Five years later, Laghi is saddened that the war continues – just as he is saddened with the ongoing tension between Israelis and Palestinians. He remains optimistic that peace can be achieved in the Middle East, “but in my lifetime, that may be difficult.”
As successful as Laghi has been in so many different realms, he still takes the greatest satisfaction in his daily work as a priest – in celebrating Mass and ministering to others. He remembers how the possibility of becoming a priest grew on him slowly as a teenager in a country facing war, “and as I saw people suffering, I thought I needed to do something to help.”
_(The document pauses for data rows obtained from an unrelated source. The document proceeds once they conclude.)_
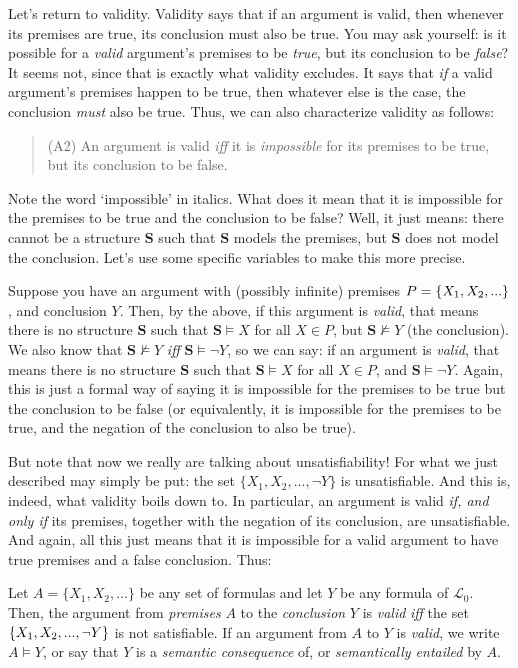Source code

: Let's return to validity. Validity says that if an argument is valid, then whenever its premises are true, its conclusion must also be true. You may ask yourself: is it possible for a \textit{valid} argument's premises to be \textit{true}, but its conclusion to be \textit{false}? It seems not, since that is exactly what validity excludes. It says that \textit{if} a valid argument's premises happen to be true, then whatever else is the case, the conclusion \textit{must} also be true. Thus, we can also characterize validity as follows:

\begin{quote}
(A2) An argument is valid \textit{iff} it is \textit{impossible} for its premises to be true, but its conclusion to be false. 
\end{quote}

Note the word `impossible' in italics. What does it mean that it is impossible for the premises to be true and the conclusion to be false? Well, it just means: there cannot be a structure $\mathbf{S}$ such that $\mathbf{S}$ models the premises, but $\mathbf{S}$ does not model the conclusion. Let's use some specific variables to make this more precise. 

Suppose you have an argument with (possibly infinite) premises $P=\{X_1, X_2, ...\}$, and conclusion $Y$. Then, by the above, if this argument is \textit{valid}, that means there is no structure $\mathbf{S}$ such that $\mathbf{S} \models X$ for all $X \in P$, but $\mathbf{S} \not\models Y$ (the conclusion). We also know that $\mathbf{S} \not\models Y$ \textit{iff} $\mathbf{S} \models \neg Y$, so we can say: if an argument is \textit{valid}, that means there is no structure $\mathbf{S}$ such that $\mathbf{S} \models X$ for all $X \in P$, and $\mathbf{S} \models \neg Y$. Again, this is just a formal way of saying it is impossible for the premises to be true but the conclusion to be false (or equivalently, it is impossible for the premises to be true, and the negation of the conclusion to also be true). 

But note that now we really are talking about unsatisfiability! For what we just described may simply be put: the set $\{X_1, X_2, ..., \neg Y\}$ is unsatisfiable. And this is, indeed, what validity boils down to. In particular, an argument is valid \textit{if, and only if} its premises, together with the negation of its conclusion, are unsatisfiable. And again, all this just means that it is impossible for a valid argument to have true premises and a false conclusion. Thus:

\begin{defn}
Let $A=\{X_1, X_2, ...\}$ be any set of formulas and let $Y$ be any formula of $\mathcal{L}_0$. Then, the argument from \textit{premises} $A$ to the \textit{conclusion} $Y$ is \textit{valid} \textit{iff} the set $\{X_1, X_2, ..., \neg Y\}$ is not satisfiable. If an argument from $A$ to $Y$ is \textit{valid}, we write $A \models Y$, or say that $Y$ is a \textit{semantic consequence} of, or \textit{semantically entailed} by $A$.  
\end{defn}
That something was the priesthood, and he worries why young men and women don’t feel the same calling to religious life that he did. “We have lost a sense of vocation, a sense of calling – a call to life,” he said. “People think life is in their hands only, but they need to realize their life also is in the hands of God, and they should listen to Him. They look for having more – and not being more.
Cardinal Pio Laghi and St. Thomas
- Joined the Board of Trustees in 2007
- Received an honorary Doctor of Humane Letters degree in 1982 and the university’s first John Ireland Award in 1994 for outstanding contributionsto Catholic education.
- Served as founding chair of the School of Law Board of Governors from 2000 to 2004. Dean Thomas Mengler said Laghi’s appointment provided “immediate credibility” for the fledgling law school. Diana Murphy, a federal appellate judge who succeeded Laghi as chair, said his passion “imbued a great sense of confidence in the future of the school. He was a big shot and that he would get involved here was a green light for a lot of people.”
- Says St. Thomas is “among the very best” Catholic universities in the United States but will be challenged to remain true to its Catholic roots given an increasingly pluralistic society. “We must cultivate the spirit – the spirit of your founder and the great archbishops and presidentswho have done so much to advance St. Thomas.”